Data items
BEGIN
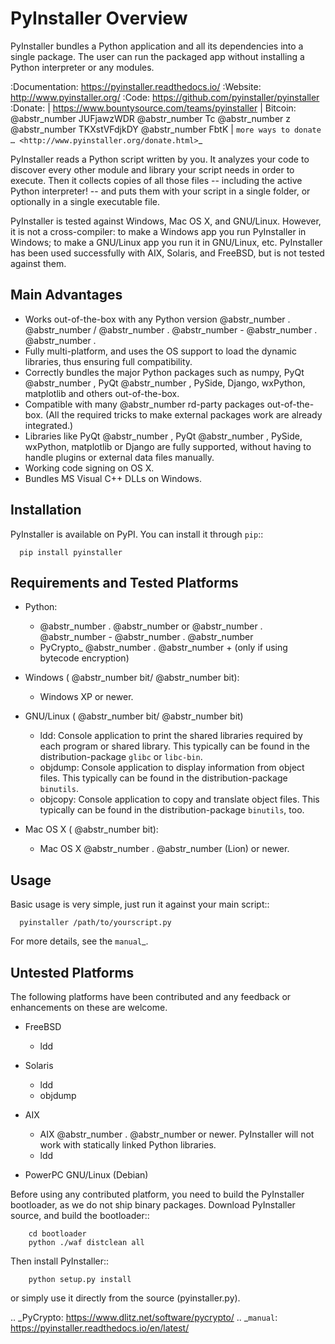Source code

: # PyInstaller Overview

PyInstaller bundles a Python application and all its dependencies into a single package. The user can run the packaged app without installing a Python interpreter or any modules.

:Documentation: https://pyinstaller.readthedocs.io/ :Website: http://www.pyinstaller.org/ :Code: https://github.com/pyinstaller/pyinstaller :Donate: | https://www.bountysource.com/teams/pyinstaller | Bitcoin: @abstr_number JUFjawzWDR @abstr_number Tc @abstr_number z @abstr_number TKXstVFdjkDY @abstr_number FbtK | `more ways to donate … <http://www.pyinstaller.org/donate.html>`_

PyInstaller reads a Python script written by you. It analyzes your code to discover every other module and library your script needs in order to execute. Then it collects copies of all those files -- including the active Python interpreter! -- and puts them with your script in a single folder, or optionally in a single executable file.

PyInstaller is tested against Windows, Mac OS X, and GNU/Linux. However, it is not a cross-compiler: to make a Windows app you run PyInstaller in Windows; to make a GNU/Linux app you run it in GNU/Linux, etc. PyInstaller has been used successfully with AIX, Solaris, and FreeBSD, but is not tested against them.

## Main Advantages

  * Works out-of-the-box with any Python version @abstr_number . @abstr_number / @abstr_number . @abstr_number - @abstr_number . @abstr_number .
  * Fully multi-platform, and uses the OS support to load the dynamic libraries, thus ensuring full compatibility.
  * Correctly bundles the major Python packages such as numpy, PyQt @abstr_number , PyQt @abstr_number , PySide, Django, wxPython, matplotlib and others out-of-the-box.
  * Compatible with many @abstr_number rd-party packages out-of-the-box. (All the required tricks to make external packages work are already integrated.)
  * Libraries like PyQt @abstr_number , PyQt @abstr_number , PySide, wxPython, matplotlib or Django are fully supported, without having to handle plugins or external data files manually.
  * Working code signing on OS X.
  * Bundles MS Visual C++ DLLs on Windows.



## Installation

PyInstaller is available on PyPI. You can install it through `pip`::
    
    
      pip install pyinstaller
    

## Requirements and Tested Platforms

  * Python: 

    * @abstr_number . @abstr_number or @abstr_number . @abstr_number - @abstr_number . @abstr_number 
    * PyCrypto_ @abstr_number . @abstr_number + (only if using bytecode encryption)
  * Windows ( @abstr_number bit/ @abstr_number bit):

    * Windows XP or newer.
  * GNU/Linux ( @abstr_number bit/ @abstr_number bit)

    * ldd: Console application to print the shared libraries required by each program or shared library. This typically can be found in the distribution-package `glibc` or `libc-bin`.
    * objdump: Console application to display information from object files. This typically can be found in the distribution-package `binutils`.
    * objcopy: Console application to copy and translate object files. This typically can be found in the distribution-package `binutils`, too.
  * Mac OS X ( @abstr_number bit):

    * Mac OS X @abstr_number . @abstr_number (Lion) or newer.



## Usage

Basic usage is very simple, just run it against your main script::
    
    
      pyinstaller /path/to/yourscript.py
    

For more details, see the `manual`_.

## Untested Platforms

The following platforms have been contributed and any feedback or enhancements on these are welcome.

  * FreeBSD

    * ldd
  * Solaris

    * ldd
    * objdump
  * AIX

    * AIX @abstr_number . @abstr_number or newer. PyInstaller will not work with statically linked Python libraries.
    * ldd
  * PowerPC GNU/Linux (Debian)




Before using any contributed platform, you need to build the PyInstaller bootloader, as we do not ship binary packages. Download PyInstaller source, and build the bootloader::
    
    
        cd bootloader
        python ./waf distclean all
    

Then install PyInstaller::
    
    
        python setup.py install
    

or simply use it directly from the source (pyinstaller.py).

.. _PyCrypto: https://www.dlitz.net/software/pycrypto/ .. _`manual`: https://pyinstaller.readthedocs.io/en/latest/
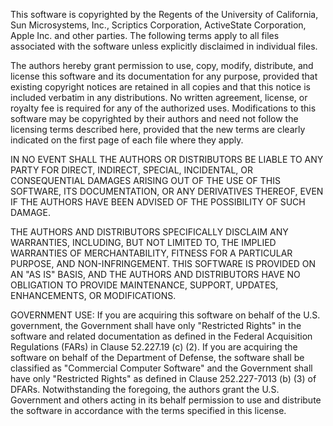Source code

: This software is copyrighted by the Regents of the University of
California, Sun Microsystems, Inc., Scriptics Corporation, ActiveState
Corporation, Apple Inc. and other parties. The following terms apply to
all files associated with the software unless explicitly disclaimed in
individual files.

The authors hereby grant permission to use, copy, modify, distribute,
and license this software and its documentation for any purpose,
provided that existing copyright notices are retained in all copies and
that this notice is included verbatim in any distributions. No written
agreement, license, or royalty fee is required for any of the authorized
uses. Modifications to this software may be copyrighted by their authors
and need not follow the licensing terms described here, provided that
the new terms are clearly indicated on the first page of each file where
they apply.

IN NO EVENT SHALL THE AUTHORS OR DISTRIBUTORS BE LIABLE TO ANY PARTY FOR
DIRECT, INDIRECT, SPECIAL, INCIDENTAL, OR CONSEQUENTIAL DAMAGES ARISING
OUT OF THE USE OF THIS SOFTWARE, ITS DOCUMENTATION, OR ANY DERIVATIVES
THEREOF, EVEN IF THE AUTHORS HAVE BEEN ADVISED OF THE POSSIBILITY OF
SUCH DAMAGE.

THE AUTHORS AND DISTRIBUTORS SPECIFICALLY DISCLAIM ANY WARRANTIES,
INCLUDING, BUT NOT LIMITED TO, THE IMPLIED WARRANTIES OF
MERCHANTABILITY, FITNESS FOR A PARTICULAR PURPOSE, AND NON-INFRINGEMENT.
THIS SOFTWARE IS PROVIDED ON AN \"AS IS\" BASIS, AND THE AUTHORS AND
DISTRIBUTORS HAVE NO OBLIGATION TO PROVIDE MAINTENANCE, SUPPORT,
UPDATES, ENHANCEMENTS, OR MODIFICATIONS.

GOVERNMENT USE: If you are acquiring this software on behalf of the U.S.
government, the Government shall have only \"Restricted Rights\" in the
software and related documentation as defined in the Federal Acquisition
Regulations (FARs) in Clause 52.227.19 (c) (2). If you are acquiring the
software on behalf of the Department of Defense, the software shall be
classified as \"Commercial Computer Software\" and the Government shall
have only \"Restricted Rights\" as defined in Clause 252.227-7013 (b)
(3) of DFARs. Notwithstanding the foregoing, the authors grant the U.S.
Government and others acting in its behalf permission to use and
distribute the software in accordance with the terms specified in this
license.

<!---
-->

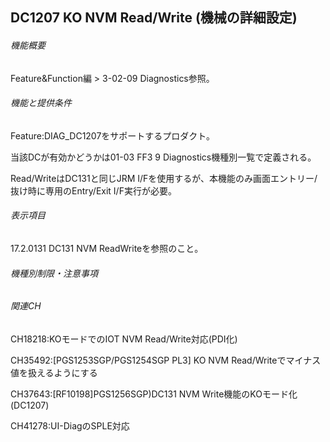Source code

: ## DC1207 KO NVM Read/Write (機械の詳細設定)

###### 機能概要

Feature&Function編 > 3-02-09 Diagnostics参照。

###### 機能と提供条件

Feature:DIAG\_DC1207をサポートするプロダクト。

当該DCが有効かどうかは01-03 FF3 9 Diagnostics機種別一覧で定義される。

Read/WriteはDC131と同じJRM
I/Fを使用するが、本機能のみ画面エントリー/抜け時に専用のEntry/Exit
I/F実行が必要。

###### 表示項目

17.2.0131 DC131 NVM ReadWriteを参照のこと。

###### 機種別制限・注意事項

###### 関連CH

CH18218:<RF3590>KOモードでのIOT NVM
Read/Write対応(PDI化)

CH35492:\[PGS1253SGP/PGS1254SGP PL3\] KO NVM
Read/Writeでマイナス値を扱えるようにする

CH37643:\[RF10198\]PGS1256SGP)DC131 NVM
Write機能のKOモード化(DC1207)

CH41278:UI-DiagのSPLE対応
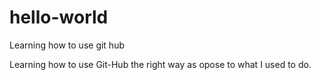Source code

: # hello-world
Learning how to use git hub

Learning how to use Git-Hub the right way as opose to what I used to do.
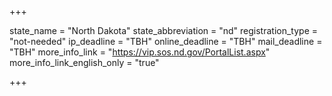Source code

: +++

state_name = "North Dakota"
state_abbreviation = "nd"
registration_type = "not-needed"
ip_deadline = "TBH"
online_deadline = "TBH"
mail_deadline = "TBH"
more_info_link = "https://vip.sos.nd.gov/PortalList.aspx"
more_info_link_english_only = "true"

+++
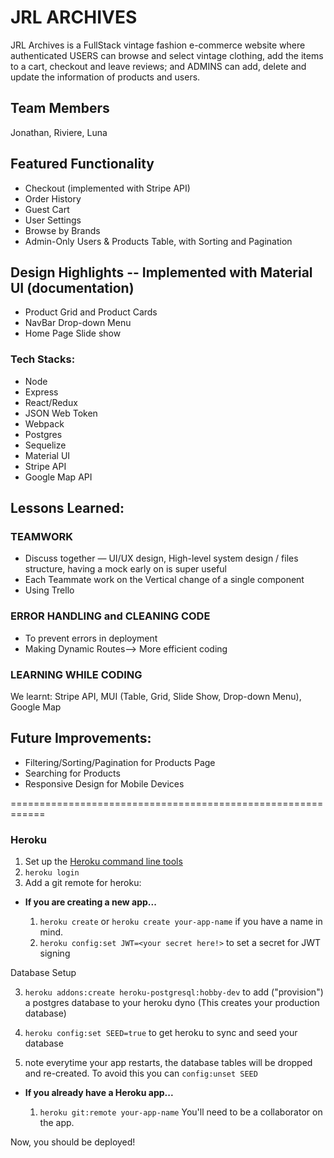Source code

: # JRL ARCHIVES

JRL Archives is a FullStack vintage fashion e-commerce website where authenticated USERS can browse and select vintage clothing, add the items to a cart, checkout and leave reviews; and ADMINS can add, delete and update the information of products and users.

## Team Members
Jonathan, Riviere, Luna

## Featured Functionality 
* Checkout (implemented with Stripe API)
* Order History 
* Guest Cart
* User Settings 
* Browse by Brands 
* Admin-Only Users & Products Table, with Sorting and Pagination

## Design Highlights -- Implemented with Material UI (documentation)
* Product Grid and Product Cards
* NavBar Drop-down Menu
* Home Page Slide show

### Tech Stacks:
* Node
* Express
* React/Redux
* JSON Web Token 
* Webpack
* Postgres
* Sequelize
* Material UI
* Stripe API
* Google Map API

## Lessons Learned:
### TEAMWORK 
* Discuss together  — UI/UX design, High-level system design / files structure, having a mock early on is super useful
* Each Teammate work on the Vertical change of a single component
* Using Trello

### ERROR HANDLING and CLEANING CODE 
* To prevent errors in deployment 
* Making Dynamic Routes—> More efficient coding

### LEARNING WHILE CODING
We learnt: Stripe API, MUI (Table, Grid, Slide Show, Drop-down Menu), Google Map


## Future Improvements:
* Filtering/Sorting/Pagination for Products Page
* Searching for Products 
* Responsive Design for Mobile Devices 

============================================================

### Heroku

1.  Set up the [Heroku command line tools][heroku-cli]
2.  `heroku login`
3.  Add a git remote for heroku:

[heroku-cli]: https://devcenter.heroku.com/articles/heroku-cli

* **If you are creating a new app...**

  1.  `heroku create` or `heroku create your-app-name` if you have a
      name in mind.
  2.  `heroku config:set JWT=<your secret here!>` to set a secret for JWT signing

Database Setup

  3.  `heroku addons:create heroku-postgresql:hobby-dev` to add
      ("provision") a postgres database to your heroku dyno (This creates your production database)

  4.  `heroku config:set SEED=true` to get heroku to sync and seed your database

  5.   note everytime your app restarts, the database tables will be dropped and re-created. To avoid this you can `config:unset SEED`


* **If you already have a Heroku app...**

  1.  `heroku git:remote your-app-name` You'll need to be a
      collaborator on the app.


Now, you should be deployed!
END
_TASK DESCRIPTION_
Up to and including the line with "PyInstaller reads a", repeat every line from the top of the entries exactly, but not the pictures.

_ANSWER SPACE_
Source code

: # PyInstaller Overview

PyInstaller bundles a Python application and all its dependencies into a single package. The user can run the packaged app without installing a Python interpreter or any modules.

:Documentation: https://pyinstaller.readthedocs.io/ :Website: http://www.pyinstaller.org/ :Code: https://github.com/pyinstaller/pyinstaller :Donate: | https://www.bountysource.com/teams/pyinstaller | Bitcoin: @abstr_number JUFjawzWDR @abstr_number Tc @abstr_number z @abstr_number TKXstVFdjkDY @abstr_number FbtK | `more ways to donate … <http://www.pyinstaller.org/donate.html>`_

PyInstaller reads a Python script written by you. It analyzes your code to discover every other module and library your script needs in order to execute. Then it collects copies of all those files -- including the active Python interpreter! -- and puts them with your script in a single folder, or optionally in a single executable file.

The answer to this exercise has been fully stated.